UPDATE: Glenwood Springs water restrictions in place until Wednesday, June 30 | PostIndependent.com

UPDATE: Glenwood Springs water restrictions in place until Wednesday, June 30


Glenwood Springs Public Works Director Matt Langhorst earlier this June points out the burn scar directly above the city’s intake structure at No Name Creek. Debris flow into No Name Creek is one factor in water restrictions being in place until 8 a.m. Monday, June 28. Shannon Marvel / Post Independent

Following heavy rains and back-to-back debris slides Saturday and Sunday through Glenwood Canyon, the city of Glenwood Springs has issued water restrictions until 8 a.m. Wednesday, June 30.

“Keep water consumption to a minimum in your household or business,” a city release states Sunday morning. “No exterior water use including lawn watering, washing cars, and filling pools. Take shorter showers and please refrain from bathtub filling, running dishwashers, and washing machines.”

Restrictions were originally slated to lift at 8 a.m. Monday, June 28 but were extended following more heavy rain Sunday and another debris slide.

Sediment and debris in the Roaring Fork and Colorado rivers have reduced how much water the city system can treat, and restrictions will help provide the time necessary to get the plant back to normal operations, Public Works Director Matt Langhorst said in the release.

“What we need right now is for everyone to keep water usage to a minimum until we are able to get our water tanks refilled and excess debris out of our water intakes so the water treatment plant can return to typical production levels,” Langhorst said. “For the most part, a starting point would be to use water like it is wintertime. Many of the water uses that take up the most water are outdoor watering activities. From there, consider opportunities to minimize business and residential water use.”

City employees have been working around the clock with engineers who designed the recent treatment plant upgrades to get the system back to normal, the release states.

“Due to outside water use like lawn watering, summer water usage has been about 4.1 million gallons a day,” the release states. “Typical winter water use is approximately 1 million gallons.”

Debris flow in No Name Creek

Glenwood Springs’ water infrastructure along No Name Creek “did perform as designed during the debris flow, (but) a large debris flow slid into No Name Creek up from our intake and has partially diverted the creek from its natural path. Debris flow damage, potential issues and repair plans are being evaluated,” the release states.

“The water arriving at your tap is still safe to use, but we need everyone to be patient and mindful today (Sunday) while we get back to normal,” Langhorst said.

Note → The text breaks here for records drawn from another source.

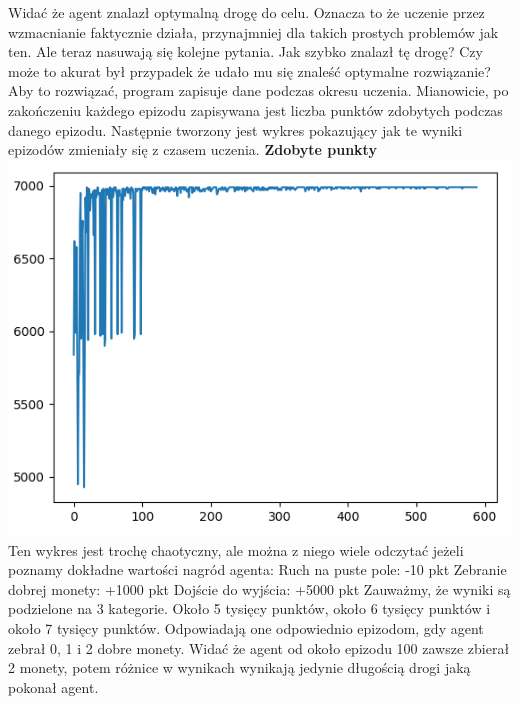 \documentclass[a4paper,12pt]{article}
\begin{document}
Widać że agent znalazł optymalną drogę do celu. Oznacza to że uczenie przez wzmacnianie faktycznie działa, przynajmniej dla takich prostych problemów jak ten. Ale teraz nasuwają się kolejne pytania. Jak szybko znalazł tę drogę? Czy może to akurat był przypadek że udało mu się znaleść optymalne rozwiązanie? Aby to rozwiązać, program zapisuje dane podczas okresu uczenia. Mianowicie, po zakończeniu każdego epizodu zapisywana jest liczba punktów zdobytych podczas danego epizodu. Następnie tworzony jest wykres pokazujący jak te wyniki epizodów zmieniały się z czasem uczenia. \newpage
\textbf{\Large{Zdobyte punkty}} \newline
\includegraphics[scale=0.9]{testy/wykres1.png}
\newline Ten wykres jest trochę chaotyczny, ale można z niego wiele odczytać jeżeli poznamy dokładne wartości nagród agenta: \newline
\newline Ruch na puste pole: -10 pkt
\newline Zebranie dobrej monety: +1000 pkt
\newline Dojście do wyjścia: +5000 pkt
\newline \newline Zauważmy, że wyniki są podzielone na 3 kategorie. Około 5 tysięcy punktów, około 6 tysięcy punktów i około 7 tysięcy punktów. Odpowiadają one odpowiednio epizodom, gdy agent zebrał 0, 1 i 2 dobre monety. Widać że agent od około epizodu 100 zawsze zbierał 2 monety, potem różnice w wynikach wynikają jedynie długością drogi jaką pokonał agent.
\newpage
\end{document}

The recent debris caused turbidity — or the cloudiness of a fluid — to increase dramatically this week.

“For a sense of how much debris we’re clearing, we currently have a turbidity reading of 500-600 within the plant, but yesterday we had a reading over 2,600 at the intake tunnel. A typical reading for our water source is less than 2,” Langhorst said.

The measurement of turbidity is a key test of water quality, the release states.

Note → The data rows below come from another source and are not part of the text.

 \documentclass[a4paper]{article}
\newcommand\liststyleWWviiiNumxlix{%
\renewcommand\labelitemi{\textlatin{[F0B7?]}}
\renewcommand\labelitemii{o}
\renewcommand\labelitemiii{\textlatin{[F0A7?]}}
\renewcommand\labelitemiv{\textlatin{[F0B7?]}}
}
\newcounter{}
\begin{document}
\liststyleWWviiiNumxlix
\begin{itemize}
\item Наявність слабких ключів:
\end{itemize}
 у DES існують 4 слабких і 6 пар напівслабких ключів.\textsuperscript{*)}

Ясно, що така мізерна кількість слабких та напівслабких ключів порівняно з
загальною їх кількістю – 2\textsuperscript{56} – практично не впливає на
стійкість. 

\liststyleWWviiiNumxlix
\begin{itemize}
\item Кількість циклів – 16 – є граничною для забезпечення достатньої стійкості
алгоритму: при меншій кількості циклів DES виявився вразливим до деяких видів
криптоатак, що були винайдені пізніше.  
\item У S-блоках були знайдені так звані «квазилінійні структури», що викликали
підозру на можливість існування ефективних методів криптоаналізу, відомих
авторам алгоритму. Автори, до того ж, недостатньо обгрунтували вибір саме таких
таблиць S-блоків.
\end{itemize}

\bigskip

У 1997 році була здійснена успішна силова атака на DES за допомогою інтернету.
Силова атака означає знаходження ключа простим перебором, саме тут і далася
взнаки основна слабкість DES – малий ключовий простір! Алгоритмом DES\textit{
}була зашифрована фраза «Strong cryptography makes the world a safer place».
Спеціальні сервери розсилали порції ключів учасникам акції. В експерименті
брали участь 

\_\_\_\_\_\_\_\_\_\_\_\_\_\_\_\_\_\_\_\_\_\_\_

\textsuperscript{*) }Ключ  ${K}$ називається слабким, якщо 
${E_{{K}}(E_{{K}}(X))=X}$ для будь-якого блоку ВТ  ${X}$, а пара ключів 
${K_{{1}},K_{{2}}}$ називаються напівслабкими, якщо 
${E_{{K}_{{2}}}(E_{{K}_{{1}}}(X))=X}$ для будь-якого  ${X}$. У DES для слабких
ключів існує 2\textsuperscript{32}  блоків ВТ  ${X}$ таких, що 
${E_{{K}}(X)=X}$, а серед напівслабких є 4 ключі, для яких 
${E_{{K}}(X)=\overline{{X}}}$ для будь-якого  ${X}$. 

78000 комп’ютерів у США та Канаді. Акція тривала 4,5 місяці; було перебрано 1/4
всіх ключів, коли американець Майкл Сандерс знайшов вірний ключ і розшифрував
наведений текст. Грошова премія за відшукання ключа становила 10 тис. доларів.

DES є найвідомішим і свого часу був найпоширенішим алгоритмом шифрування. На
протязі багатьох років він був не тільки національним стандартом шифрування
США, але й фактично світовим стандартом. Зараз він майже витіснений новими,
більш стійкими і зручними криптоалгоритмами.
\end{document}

Emergency alerts and how to sign up

Residents who are signed up for emergency alerts from the city received automated calls around 5:30 a.m. Sunday about the initial restrictions and then another notifying them of the extension around 6:30 p.m. Sunday. Anyone can register to receive emergency alerts and update contact information at http://www.garco911.com.

“We want to thank everyone for your patience and apologize for the inconvenience and early morning alert. This was a necessary, emergency action because outdoor water use continued through the night despite requests to temporarily suspend outdoor watering and irrigation use was drawing down the water storage at a rapid pace,” Public Information Officer Bryana Starbuck said in the news release. “We need to maintain a certain level of storage in the tanks to be sure we’re prepared to respond to fire emergencies and have sufficient water for indoor use.”